# [EXERCISE GOAL]
Print this span of the material below exactly: the line with "locate database file", the line with "never update automatically again.", and every line between them, but nothing else.

# [MATERIALS PROVIDED]
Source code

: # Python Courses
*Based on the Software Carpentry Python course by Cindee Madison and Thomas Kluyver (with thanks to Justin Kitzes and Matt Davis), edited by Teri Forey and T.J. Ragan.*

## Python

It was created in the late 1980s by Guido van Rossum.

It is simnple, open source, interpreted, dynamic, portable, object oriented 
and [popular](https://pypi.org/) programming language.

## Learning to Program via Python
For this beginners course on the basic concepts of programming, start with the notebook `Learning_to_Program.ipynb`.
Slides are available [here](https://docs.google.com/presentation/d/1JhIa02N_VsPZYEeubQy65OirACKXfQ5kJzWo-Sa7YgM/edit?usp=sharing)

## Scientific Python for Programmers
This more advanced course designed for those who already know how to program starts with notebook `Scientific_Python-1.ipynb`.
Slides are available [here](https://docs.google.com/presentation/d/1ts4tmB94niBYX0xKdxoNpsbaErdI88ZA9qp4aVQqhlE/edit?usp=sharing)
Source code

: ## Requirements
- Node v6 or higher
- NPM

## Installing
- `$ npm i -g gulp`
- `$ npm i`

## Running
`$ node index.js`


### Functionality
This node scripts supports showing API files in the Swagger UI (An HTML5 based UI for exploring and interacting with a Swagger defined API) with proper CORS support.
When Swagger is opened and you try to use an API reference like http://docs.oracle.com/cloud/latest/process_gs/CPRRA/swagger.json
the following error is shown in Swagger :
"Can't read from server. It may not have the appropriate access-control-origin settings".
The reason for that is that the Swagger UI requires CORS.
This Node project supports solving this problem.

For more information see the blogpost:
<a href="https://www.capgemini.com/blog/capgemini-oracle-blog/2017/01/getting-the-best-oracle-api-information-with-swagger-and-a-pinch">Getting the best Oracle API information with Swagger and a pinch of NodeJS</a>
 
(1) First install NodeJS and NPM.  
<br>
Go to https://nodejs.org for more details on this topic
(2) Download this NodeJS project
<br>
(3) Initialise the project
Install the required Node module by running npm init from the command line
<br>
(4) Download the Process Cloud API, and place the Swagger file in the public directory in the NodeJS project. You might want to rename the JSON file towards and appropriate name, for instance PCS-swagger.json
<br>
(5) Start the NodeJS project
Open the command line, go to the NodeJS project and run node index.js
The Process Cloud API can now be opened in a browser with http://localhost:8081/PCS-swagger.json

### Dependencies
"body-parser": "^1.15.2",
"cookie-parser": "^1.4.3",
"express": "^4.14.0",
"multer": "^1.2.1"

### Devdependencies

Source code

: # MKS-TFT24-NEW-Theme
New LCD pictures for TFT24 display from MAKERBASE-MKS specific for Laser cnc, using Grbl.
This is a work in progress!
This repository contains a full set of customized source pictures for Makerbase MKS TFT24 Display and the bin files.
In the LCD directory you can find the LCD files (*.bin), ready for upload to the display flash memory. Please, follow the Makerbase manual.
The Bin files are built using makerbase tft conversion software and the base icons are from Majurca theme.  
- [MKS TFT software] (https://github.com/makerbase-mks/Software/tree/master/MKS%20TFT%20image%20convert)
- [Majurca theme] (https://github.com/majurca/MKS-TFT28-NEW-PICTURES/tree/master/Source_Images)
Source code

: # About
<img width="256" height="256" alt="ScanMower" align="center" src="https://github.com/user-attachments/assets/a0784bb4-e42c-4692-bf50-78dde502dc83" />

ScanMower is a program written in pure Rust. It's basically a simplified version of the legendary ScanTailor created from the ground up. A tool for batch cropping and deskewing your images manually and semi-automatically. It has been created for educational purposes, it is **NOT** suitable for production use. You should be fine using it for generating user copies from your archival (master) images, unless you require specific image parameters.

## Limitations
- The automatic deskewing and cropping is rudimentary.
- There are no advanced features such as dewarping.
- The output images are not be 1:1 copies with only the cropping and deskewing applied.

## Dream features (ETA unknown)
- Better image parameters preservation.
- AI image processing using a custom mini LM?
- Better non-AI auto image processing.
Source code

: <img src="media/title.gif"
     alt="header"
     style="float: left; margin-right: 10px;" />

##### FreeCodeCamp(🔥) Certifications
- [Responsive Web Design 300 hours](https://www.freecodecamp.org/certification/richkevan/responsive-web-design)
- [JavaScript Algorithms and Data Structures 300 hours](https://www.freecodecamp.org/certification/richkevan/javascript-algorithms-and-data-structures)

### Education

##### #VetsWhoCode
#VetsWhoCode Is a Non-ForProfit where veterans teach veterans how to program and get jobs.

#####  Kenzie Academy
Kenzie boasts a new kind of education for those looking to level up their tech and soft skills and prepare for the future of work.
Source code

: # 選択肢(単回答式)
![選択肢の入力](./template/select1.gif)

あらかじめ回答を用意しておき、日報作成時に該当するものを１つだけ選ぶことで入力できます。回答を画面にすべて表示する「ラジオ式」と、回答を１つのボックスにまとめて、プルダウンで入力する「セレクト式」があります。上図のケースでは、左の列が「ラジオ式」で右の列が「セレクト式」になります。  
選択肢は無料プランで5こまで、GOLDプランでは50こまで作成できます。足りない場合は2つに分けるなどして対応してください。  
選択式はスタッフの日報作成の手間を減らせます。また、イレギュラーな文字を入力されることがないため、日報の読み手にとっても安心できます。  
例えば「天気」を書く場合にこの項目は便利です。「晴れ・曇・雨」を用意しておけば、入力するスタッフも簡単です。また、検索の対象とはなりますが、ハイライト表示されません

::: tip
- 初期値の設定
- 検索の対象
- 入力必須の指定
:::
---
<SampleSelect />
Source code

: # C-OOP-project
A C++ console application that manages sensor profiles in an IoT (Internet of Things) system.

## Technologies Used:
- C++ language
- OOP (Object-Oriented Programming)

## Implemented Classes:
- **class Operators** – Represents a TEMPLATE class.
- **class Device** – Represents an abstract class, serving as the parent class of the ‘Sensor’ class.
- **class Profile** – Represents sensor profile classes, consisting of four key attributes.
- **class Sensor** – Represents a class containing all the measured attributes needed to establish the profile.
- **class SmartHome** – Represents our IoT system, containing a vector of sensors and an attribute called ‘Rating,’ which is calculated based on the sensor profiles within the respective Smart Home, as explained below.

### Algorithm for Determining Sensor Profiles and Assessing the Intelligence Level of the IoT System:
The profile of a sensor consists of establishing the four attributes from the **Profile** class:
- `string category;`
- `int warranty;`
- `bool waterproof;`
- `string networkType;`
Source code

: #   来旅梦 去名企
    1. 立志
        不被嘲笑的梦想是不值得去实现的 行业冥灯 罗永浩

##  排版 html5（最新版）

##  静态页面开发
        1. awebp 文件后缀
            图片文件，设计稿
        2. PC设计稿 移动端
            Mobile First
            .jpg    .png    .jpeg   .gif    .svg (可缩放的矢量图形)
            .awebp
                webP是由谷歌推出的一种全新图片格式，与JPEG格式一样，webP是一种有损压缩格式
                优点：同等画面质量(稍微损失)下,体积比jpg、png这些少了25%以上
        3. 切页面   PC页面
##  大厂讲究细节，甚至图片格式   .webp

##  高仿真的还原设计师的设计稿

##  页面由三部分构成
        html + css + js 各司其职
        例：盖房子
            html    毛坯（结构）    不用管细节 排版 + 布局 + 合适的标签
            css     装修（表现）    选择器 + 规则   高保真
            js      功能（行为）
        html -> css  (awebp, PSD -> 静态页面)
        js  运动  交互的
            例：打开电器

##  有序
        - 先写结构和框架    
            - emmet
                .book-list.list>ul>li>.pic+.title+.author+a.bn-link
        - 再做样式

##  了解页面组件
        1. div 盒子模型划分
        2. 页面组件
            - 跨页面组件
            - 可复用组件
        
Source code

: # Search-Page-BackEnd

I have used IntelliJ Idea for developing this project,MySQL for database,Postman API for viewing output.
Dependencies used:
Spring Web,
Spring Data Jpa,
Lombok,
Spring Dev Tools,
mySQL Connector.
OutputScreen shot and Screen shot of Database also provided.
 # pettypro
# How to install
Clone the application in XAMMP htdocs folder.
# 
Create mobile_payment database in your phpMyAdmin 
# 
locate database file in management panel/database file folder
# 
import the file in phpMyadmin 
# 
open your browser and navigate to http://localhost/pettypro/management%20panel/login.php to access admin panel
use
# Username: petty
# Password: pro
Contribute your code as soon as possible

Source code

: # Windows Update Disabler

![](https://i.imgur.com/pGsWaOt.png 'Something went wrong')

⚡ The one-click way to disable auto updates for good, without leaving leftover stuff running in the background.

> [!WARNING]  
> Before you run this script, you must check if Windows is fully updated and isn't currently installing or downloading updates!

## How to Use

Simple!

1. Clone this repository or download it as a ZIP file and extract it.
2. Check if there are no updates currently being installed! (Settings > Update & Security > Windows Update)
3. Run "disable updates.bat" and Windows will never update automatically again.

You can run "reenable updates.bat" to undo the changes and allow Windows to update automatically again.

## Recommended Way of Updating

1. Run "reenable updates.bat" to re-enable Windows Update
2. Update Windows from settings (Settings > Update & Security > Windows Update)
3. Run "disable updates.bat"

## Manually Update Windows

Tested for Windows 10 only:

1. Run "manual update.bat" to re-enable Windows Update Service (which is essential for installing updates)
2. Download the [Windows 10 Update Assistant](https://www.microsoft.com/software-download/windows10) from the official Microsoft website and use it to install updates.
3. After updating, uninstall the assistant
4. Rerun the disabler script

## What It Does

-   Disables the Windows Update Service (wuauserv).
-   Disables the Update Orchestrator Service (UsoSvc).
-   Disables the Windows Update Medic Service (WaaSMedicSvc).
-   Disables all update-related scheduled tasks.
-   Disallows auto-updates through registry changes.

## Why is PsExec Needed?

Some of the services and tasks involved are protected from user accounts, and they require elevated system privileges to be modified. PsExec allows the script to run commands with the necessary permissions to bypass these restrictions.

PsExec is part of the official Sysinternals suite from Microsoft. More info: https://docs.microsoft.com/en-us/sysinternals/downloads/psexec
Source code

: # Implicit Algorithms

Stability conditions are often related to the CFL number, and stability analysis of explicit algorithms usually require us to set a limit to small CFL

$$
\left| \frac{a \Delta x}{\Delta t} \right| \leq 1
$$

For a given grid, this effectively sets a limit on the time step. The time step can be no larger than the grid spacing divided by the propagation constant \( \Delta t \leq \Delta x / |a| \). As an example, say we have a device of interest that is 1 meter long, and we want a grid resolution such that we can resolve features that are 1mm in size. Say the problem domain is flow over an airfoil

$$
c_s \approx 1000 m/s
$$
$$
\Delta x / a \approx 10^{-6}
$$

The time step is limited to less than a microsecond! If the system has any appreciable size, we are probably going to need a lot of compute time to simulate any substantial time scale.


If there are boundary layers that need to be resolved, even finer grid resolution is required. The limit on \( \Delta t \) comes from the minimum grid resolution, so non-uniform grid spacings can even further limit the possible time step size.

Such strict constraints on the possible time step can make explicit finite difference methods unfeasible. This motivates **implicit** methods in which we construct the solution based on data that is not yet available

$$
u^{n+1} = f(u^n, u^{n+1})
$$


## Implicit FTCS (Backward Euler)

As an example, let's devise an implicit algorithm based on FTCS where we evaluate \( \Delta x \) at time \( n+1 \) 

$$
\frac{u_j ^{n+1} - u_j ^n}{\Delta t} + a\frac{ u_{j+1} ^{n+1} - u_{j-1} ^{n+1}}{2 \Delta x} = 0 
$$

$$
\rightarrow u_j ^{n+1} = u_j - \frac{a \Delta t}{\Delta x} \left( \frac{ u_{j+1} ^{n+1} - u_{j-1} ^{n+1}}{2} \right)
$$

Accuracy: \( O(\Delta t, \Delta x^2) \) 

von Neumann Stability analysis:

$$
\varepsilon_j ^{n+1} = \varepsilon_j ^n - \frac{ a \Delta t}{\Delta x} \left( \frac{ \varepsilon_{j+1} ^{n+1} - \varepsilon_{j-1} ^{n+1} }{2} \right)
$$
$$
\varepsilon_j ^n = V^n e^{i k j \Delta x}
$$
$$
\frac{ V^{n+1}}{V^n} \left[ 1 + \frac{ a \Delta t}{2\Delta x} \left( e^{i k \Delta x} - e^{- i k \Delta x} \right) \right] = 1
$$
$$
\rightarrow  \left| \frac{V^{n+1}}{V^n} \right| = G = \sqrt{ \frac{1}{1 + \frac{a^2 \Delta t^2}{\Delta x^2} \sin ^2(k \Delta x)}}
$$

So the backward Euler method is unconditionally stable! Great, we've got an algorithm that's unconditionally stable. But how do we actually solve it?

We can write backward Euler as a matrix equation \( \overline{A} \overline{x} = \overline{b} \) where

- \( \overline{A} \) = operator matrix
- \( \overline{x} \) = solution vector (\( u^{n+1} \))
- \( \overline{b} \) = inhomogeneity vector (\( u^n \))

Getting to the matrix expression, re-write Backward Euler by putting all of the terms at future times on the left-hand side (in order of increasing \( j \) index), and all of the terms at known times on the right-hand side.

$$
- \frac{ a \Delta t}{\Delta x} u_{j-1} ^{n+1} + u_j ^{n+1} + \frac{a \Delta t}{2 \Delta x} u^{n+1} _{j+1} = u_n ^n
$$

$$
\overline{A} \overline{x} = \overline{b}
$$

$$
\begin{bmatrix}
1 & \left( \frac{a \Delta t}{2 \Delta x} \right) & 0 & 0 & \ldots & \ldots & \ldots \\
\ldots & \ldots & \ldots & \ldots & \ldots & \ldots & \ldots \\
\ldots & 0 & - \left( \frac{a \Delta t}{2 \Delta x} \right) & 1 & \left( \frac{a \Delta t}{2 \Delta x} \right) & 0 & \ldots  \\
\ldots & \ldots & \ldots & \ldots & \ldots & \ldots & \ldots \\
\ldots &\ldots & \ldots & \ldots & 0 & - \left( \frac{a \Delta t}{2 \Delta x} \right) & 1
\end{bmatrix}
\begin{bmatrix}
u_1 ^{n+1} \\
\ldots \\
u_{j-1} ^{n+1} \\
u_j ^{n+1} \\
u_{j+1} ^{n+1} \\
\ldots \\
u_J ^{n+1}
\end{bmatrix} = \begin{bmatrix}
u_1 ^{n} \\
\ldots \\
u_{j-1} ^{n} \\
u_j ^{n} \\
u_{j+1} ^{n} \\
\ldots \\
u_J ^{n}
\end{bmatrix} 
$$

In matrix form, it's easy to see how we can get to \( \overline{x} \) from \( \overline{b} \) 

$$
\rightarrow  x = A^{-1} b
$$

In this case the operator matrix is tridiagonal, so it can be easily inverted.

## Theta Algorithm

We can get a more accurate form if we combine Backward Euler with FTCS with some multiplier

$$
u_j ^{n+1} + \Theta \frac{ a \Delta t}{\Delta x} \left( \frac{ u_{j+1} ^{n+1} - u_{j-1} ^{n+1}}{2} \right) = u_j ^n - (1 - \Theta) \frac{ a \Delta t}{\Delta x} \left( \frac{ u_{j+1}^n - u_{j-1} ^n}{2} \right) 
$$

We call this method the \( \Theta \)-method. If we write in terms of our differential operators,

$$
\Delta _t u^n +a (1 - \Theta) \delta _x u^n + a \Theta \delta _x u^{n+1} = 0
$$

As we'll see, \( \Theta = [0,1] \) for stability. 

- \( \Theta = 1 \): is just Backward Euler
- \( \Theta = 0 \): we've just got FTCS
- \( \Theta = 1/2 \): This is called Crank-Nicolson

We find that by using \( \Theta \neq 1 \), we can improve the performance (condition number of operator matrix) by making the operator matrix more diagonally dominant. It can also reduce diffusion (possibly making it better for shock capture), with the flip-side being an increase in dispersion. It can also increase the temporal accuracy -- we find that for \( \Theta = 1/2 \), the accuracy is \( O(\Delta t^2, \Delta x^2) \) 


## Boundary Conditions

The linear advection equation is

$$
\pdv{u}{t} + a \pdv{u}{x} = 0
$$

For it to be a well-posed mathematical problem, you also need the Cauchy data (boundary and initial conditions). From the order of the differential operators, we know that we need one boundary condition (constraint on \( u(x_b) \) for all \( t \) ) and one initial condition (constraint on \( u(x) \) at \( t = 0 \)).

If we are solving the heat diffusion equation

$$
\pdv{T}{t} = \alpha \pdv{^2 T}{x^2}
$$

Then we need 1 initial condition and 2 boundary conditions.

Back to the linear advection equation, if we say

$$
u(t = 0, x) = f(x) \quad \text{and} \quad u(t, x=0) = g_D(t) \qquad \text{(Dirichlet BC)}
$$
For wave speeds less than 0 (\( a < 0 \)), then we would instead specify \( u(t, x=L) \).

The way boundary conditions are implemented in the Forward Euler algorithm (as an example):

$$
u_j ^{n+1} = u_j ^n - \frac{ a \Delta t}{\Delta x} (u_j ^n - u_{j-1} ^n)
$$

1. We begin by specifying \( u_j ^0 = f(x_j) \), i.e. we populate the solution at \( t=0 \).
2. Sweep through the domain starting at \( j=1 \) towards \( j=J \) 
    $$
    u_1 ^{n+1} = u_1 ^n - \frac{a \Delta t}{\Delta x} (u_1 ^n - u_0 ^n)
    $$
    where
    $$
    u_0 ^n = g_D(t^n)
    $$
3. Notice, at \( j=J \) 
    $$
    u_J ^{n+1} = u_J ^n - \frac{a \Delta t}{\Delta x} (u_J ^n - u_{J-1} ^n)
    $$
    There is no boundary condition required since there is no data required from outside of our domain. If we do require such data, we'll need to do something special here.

# [TASK RESPONSE]
locate database file in management panel/database file folder
# 
import the file in phpMyadmin 
# 
open your browser and navigate to http://localhost/pettypro/management%20panel/login.php to access admin panel
use
# Username: petty
# Password: pro
Contribute your code as soon as possible

Source code

: # Windows Update Disabler

![](https://i.imgur.com/pGsWaOt.png 'Something went wrong')

⚡ The one-click way to disable auto updates for good, without leaving leftover stuff running in the background.

> [!WARNING]  
> Before you run this script, you must check if Windows is fully updated and isn't currently installing or downloading updates!

## How to Use

Simple!

1. Clone this repository or download it as a ZIP file and extract it.
2. Check if there are no updates currently being installed! (Settings > Update & Security > Windows Update)
3. Run "disable updates.bat" and Windows will never update automatically again.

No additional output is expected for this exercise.